*** Block opens ***

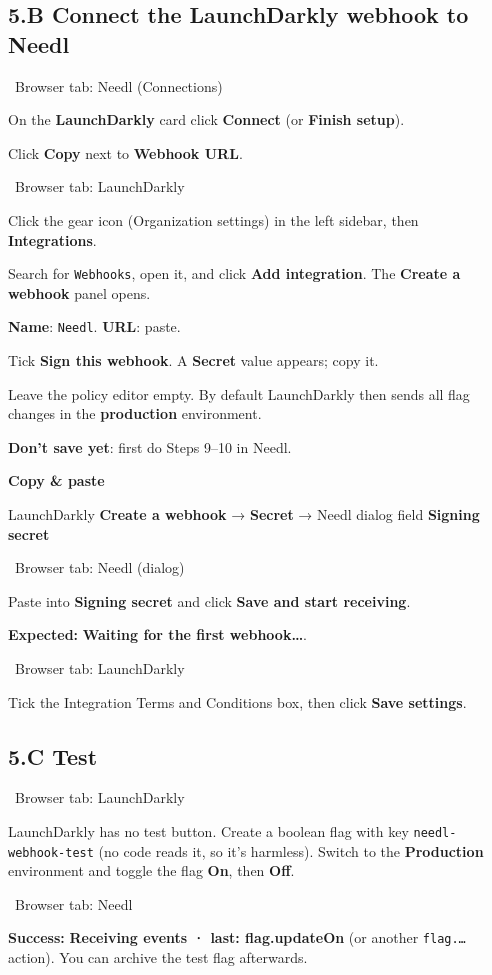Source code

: \documentclass[11pt,a4paper]{article}
\newcommand{\ui}[1]{\textbf{#1}}
\newcommand{\where}[1]{\par\smallskip\noindent\colorbox{winbg}{\color{winfg}\bfseries\strut\ #1\ }\par\nopagebreak[4]}
\newcommand{\lit}[1]{\texttt{#1}}
\newenvironment{xfer}{\def\FrameCommand{\fboxsep=6pt\colorbox{xferbg}}\MakeFramed{\advance\hsize-\width\FrameRestore}\textbf{Copy \& paste}\par}{\endMakeFramed}
\begin{document}
\subsection*{5.B Connect the LaunchDarkly webhook to Needl}
\where{Browser tab: Needl (Connections)}
\begin{steps}
\item On the \ui{LaunchDarkly} card click \ui{Connect} (or \ui{Finish setup}).
\item Click \ui{Copy} next to \ui{Webhook URL}.
\end{steps}
\where{Browser tab: LaunchDarkly}
\begin{steps}[resume]
\item Click the gear icon (Organization settings) in the left sidebar, then \ui{Integrations}.
\item Search for \lit{Webhooks}, open it, and click \ui{Add integration}. The \ui{Create a webhook} panel opens.
\item \ui{Name}: \lit{Needl}. \ui{URL}: paste.
\item Tick \ui{Sign this webhook}. A \ui{Secret} value appears; copy it.
\item Leave the policy editor empty. By default LaunchDarkly then sends all flag changes in the \textbf{production} environment.
\item \textbf{Don't save yet}: first do Steps 9–10 in Needl.
\end{steps}
\begin{xfer}
LaunchDarkly \ui{Create a webhook} → \ui{Secret} → Needl dialog field \ui{Signing secret}
\end{xfer}
\where{Browser tab: Needl (dialog)}
\begin{steps}[resume]
\item Paste into \ui{Signing secret} and click \ui{Save and start receiving}.
\item \textbf{Expected:} \ui{Waiting for the first webhook…}.
\end{steps}
\where{Browser tab: LaunchDarkly}
\begin{steps}[resume]
\item Tick the Integration Terms and Conditions box, then click \ui{Save settings}.
\end{steps}

\subsection*{5.C Test}
\where{Browser tab: LaunchDarkly}
LaunchDarkly has no test button. Create a boolean flag with key \lit{needl-webhook-test} (no code reads it, so it's harmless). Switch to the \textbf{Production} environment and toggle the flag \ui{On}, then \ui{Off}.
\where{Browser tab: Needl}
\textbf{Success:} \ui{Receiving events · last: flag.updateOn} (or another \lit{flag.…} action). You can archive the test flag afterwards.
\end{document}
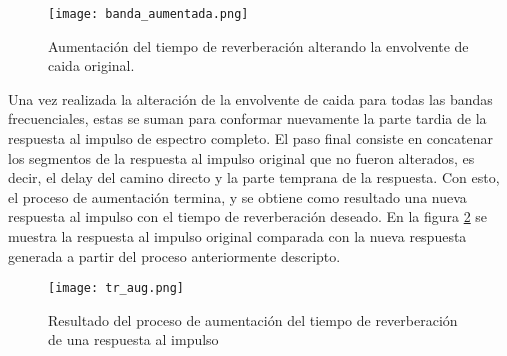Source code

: \begin{figure}[H]
	\centering{}
	\texttt{[image: banda\_aumentada.png]}
	\caption{Aumentación del tiempo de reverberación alterando la envolvente de caida original.}
	\label{fig:banda_aumentada}
\end{figure}

Una vez realizada la alteración de la envolvente de caida para todas las bandas frecuenciales, estas se suman para conformar nuevamente la parte tardia de la respuesta al impulso de espectro completo. El paso final consiste en concatenar los segmentos de la respuesta al impulso original que no fueron alterados, es decir, el delay del camino directo y la parte temprana de la respuesta. Con esto, el proceso de aumentación termina, y se obtiene como resultado una nueva respuesta al impulso con el tiempo de reverberación deseado. En la figura \ref{fig:salida_aumentacion_tr} se muestra la respuesta al impulso original comparada con la nueva respuesta generada a partir del proceso anteriormente descripto. 

\begin{figure}[H]
	\centering{}
	\texttt{[image: tr\_aug.png]}
	\caption{Resultado del proceso de aumentación del tiempo de reverberación de una respuesta al impulso}
	\label{fig:salida_aumentacion_tr}
\end{figure}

*** Block closes ***

TASK PROMPT: When you write out the material, keep every line exact and leave out each picture.

YOUR SOLUTION:
Source code

: \documentclass[11pt,a4paper]{article}
\newcommand{\ui}[1]{\textbf{#1}}
\newcommand{\where}[1]{\par\smallskip\noindent\colorbox{winbg}{\color{winfg}\bfseries\strut\ #1\ }\par\nopagebreak[4]}
\newcommand{\lit}[1]{\texttt{#1}}
\newenvironment{xfer}{\def\FrameCommand{\fboxsep=6pt\colorbox{xferbg}}\MakeFramed{\advance\hsize-\width\FrameRestore}\textbf{Copy \& paste}\par}{\endMakeFramed}
\begin{document}
\subsection*{5.B Connect the LaunchDarkly webhook to Needl}
\where{Browser tab: Needl (Connections)}
\begin{steps}
\item On the \ui{LaunchDarkly} card click \ui{Connect} (or \ui{Finish setup}).
\item Click \ui{Copy} next to \ui{Webhook URL}.
\end{steps}
\where{Browser tab: LaunchDarkly}
\begin{steps}[resume]
\item Click the gear icon (Organization settings) in the left sidebar, then \ui{Integrations}.
\item Search for \lit{Webhooks}, open it, and click \ui{Add integration}. The \ui{Create a webhook} panel opens.
\item \ui{Name}: \lit{Needl}. \ui{URL}: paste.
\item Tick \ui{Sign this webhook}. A \ui{Secret} value appears; copy it.
\item Leave the policy editor empty. By default LaunchDarkly then sends all flag changes in the \textbf{production} environment.
\item \textbf{Don't save yet}: first do Steps 9–10 in Needl.
\end{steps}
\begin{xfer}
LaunchDarkly \ui{Create a webhook} → \ui{Secret} → Needl dialog field \ui{Signing secret}
\end{xfer}
\where{Browser tab: Needl (dialog)}
\begin{steps}[resume]
\item Paste into \ui{Signing secret} and click \ui{Save and start receiving}.
\item \textbf{Expected:} \ui{Waiting for the first webhook…}.
\end{steps}
\where{Browser tab: LaunchDarkly}
\begin{steps}[resume]
\item Tick the Integration Terms and Conditions box, then click \ui{Save settings}.
\end{steps}

\subsection*{5.C Test}
\where{Browser tab: LaunchDarkly}
LaunchDarkly has no test button. Create a boolean flag with key \lit{needl-webhook-test} (no code reads it, so it's harmless). Switch to the \textbf{Production} environment and toggle the flag \ui{On}, then \ui{Off}.
\where{Browser tab: Needl}
\textbf{Success:} \ui{Receiving events · last: flag.updateOn} (or another \lit{flag.…} action). You can archive the test flag afterwards.
\end{document}
Source code

: \begin{figure}[H]
	\centering{}
	\texttt{[image: banda\_aumentada.png]}
	\caption{Aumentación del tiempo de reverberación alterando la envolvente de caida original.}
	\label{fig:banda_aumentada}
\end{figure}

Una vez realizada la alteración de la envolvente de caida para todas las bandas frecuenciales, estas se suman para conformar nuevamente la parte tardia de la respuesta al impulso de espectro completo. El paso final consiste en concatenar los segmentos de la respuesta al impulso original que no fueron alterados, es decir, el delay del camino directo y la parte temprana de la respuesta. Con esto, el proceso de aumentación termina, y se obtiene como resultado una nueva respuesta al impulso con el tiempo de reverberación deseado. En la figura \ref{fig:salida_aumentacion_tr} se muestra la respuesta al impulso original comparada con la nueva respuesta generada a partir del proceso anteriormente descripto. 

\begin{figure}[H]
	\centering{}
	\texttt{[image: tr\_aug.png]}
	\caption{Resultado del proceso de aumentación del tiempo de reverberación de una respuesta al impulso}
	\label{fig:salida_aumentacion_tr}
\end{figure}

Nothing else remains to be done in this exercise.